Author Topic: A clearer reporting of "100.0" percent matches  (Read 23436 times)

AntiBotQuestion

  • Jr. Member
  • **
  • Posts: 4
    • View Profile
A clearer reporting of "100.0" percent matches
« on: February 15, 2015, 22:32:02 »
It seems that I can get a "Content" match of "100.0%" even for two files with different length and different bitrate. It is, I think, unreasonable - it is not the same content if it is not the same content (different tags are OK as long as tags are a separately-reported thing).

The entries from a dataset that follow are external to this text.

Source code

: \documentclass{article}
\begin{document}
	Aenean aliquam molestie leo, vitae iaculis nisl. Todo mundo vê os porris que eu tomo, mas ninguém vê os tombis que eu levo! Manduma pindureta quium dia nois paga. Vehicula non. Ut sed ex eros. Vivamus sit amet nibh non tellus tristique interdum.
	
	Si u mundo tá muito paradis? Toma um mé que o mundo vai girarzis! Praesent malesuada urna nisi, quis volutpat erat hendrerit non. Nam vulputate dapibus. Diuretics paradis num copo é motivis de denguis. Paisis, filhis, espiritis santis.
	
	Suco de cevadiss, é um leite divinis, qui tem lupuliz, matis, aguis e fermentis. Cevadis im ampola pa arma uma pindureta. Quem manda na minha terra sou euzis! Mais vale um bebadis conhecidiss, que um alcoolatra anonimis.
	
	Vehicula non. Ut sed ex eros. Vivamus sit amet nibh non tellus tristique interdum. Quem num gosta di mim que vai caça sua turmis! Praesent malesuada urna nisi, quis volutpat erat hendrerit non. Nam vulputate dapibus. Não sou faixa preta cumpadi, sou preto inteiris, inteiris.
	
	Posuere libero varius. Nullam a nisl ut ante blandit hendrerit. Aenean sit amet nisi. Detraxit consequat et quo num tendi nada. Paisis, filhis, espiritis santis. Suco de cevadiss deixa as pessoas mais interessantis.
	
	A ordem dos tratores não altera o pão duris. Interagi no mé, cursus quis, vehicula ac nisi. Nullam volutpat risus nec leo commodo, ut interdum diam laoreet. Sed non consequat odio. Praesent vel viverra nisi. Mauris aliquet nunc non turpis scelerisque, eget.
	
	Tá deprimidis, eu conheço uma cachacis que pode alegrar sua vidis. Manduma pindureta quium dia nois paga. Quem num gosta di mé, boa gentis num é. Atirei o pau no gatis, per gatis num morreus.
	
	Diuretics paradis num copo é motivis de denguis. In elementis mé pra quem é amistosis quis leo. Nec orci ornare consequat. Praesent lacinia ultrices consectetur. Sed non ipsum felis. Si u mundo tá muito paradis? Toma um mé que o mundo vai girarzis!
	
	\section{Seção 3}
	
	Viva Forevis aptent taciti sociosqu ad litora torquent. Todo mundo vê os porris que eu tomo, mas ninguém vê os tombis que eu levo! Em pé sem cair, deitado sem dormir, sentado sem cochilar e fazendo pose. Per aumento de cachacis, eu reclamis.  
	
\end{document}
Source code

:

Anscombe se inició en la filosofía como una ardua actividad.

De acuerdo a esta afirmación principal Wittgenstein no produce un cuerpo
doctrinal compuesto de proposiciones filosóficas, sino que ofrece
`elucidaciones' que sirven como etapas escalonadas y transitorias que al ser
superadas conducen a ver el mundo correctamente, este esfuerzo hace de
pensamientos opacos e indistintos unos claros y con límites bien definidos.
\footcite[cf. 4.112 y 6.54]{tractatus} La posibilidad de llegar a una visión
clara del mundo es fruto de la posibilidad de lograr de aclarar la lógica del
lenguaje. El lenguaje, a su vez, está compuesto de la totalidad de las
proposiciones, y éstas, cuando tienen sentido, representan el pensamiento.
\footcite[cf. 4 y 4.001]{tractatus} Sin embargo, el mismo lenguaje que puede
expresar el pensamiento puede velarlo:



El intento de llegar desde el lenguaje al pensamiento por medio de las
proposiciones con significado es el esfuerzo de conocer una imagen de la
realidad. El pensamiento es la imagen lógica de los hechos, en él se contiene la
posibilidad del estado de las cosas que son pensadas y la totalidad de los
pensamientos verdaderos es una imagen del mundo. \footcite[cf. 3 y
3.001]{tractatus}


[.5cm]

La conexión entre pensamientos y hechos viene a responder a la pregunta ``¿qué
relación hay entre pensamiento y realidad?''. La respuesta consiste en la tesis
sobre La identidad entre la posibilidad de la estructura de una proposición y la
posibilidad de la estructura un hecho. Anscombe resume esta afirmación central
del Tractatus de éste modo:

It might be that the Precise algorithm can tell the difference, but (1) then disclose that, although you like to keep the Precise algorithm a secret, and (2) deduplication based on audio content is an even less sophisticated method than the non-Premium mode; not only is it available in less sophisticated deduplicators, but from a user point of view it is counterintuitive to switch to the more sophisticated method to get a less sophisticated method.

Suggestion: For streams that decode to the truly bit-exact same signal, display "exact" rather than "100.0%". Takes the same space in the table.

(That does mean that you might need to round off decoded mp3s  somewhere around -150 dB if you do not calculate with very high precision, if you do not want a CBR and a VBR with the same signal to be reported as different.)

AntiBotQuestion

  • Jr. Member
  • **
  • Posts: 4
    • View Profile
Re: A clearer reporting of "100.0" percent matches
« Reply #1 on: February 22, 2015, 20:42:52 »
It seems that I can get a "Content" match of "100.0%" even for two files with different length and different bitrate. It is, I think, unreasonable - it is not the same content if it is not the same content (different tags are OK as long as tags are a separately-reported thing).

It might be that the Precise algorithm can tell the difference

Obviously not. It just matched "100.0%" Content and "100.0%" precise with different wordlength (20 bits used vs 16 bits used).

Too bad, this piece of software looked promising. Now I have to manually check each possible match, and that takes multiple operations per pair - I cannot even mark and drag them to an application that actually can compare by bits.

Admin

  • Administrator
  • Hero Member
  • *****
  • Posts: 664
    • View Profile
    • https://www.smilarityapp.com
Re: A clearer reporting of "100.0" percent matches
« Reply #2 on: February 29, 2016, 16:25:13 »
Similarity didn't compare files byte by byte, it uses audio data from decoders, some decoders never give raw data (flac, apple quicktime) only converted to some other format. If we also read file second time to calculate some digital signature it takes 2 times more, and everything to have very ephemeral benefit. You can always use any byte by byte duplicate comparing software with hashes for such task.
And Similarity content algorithms compares only starting 30-60 sec. of file not more.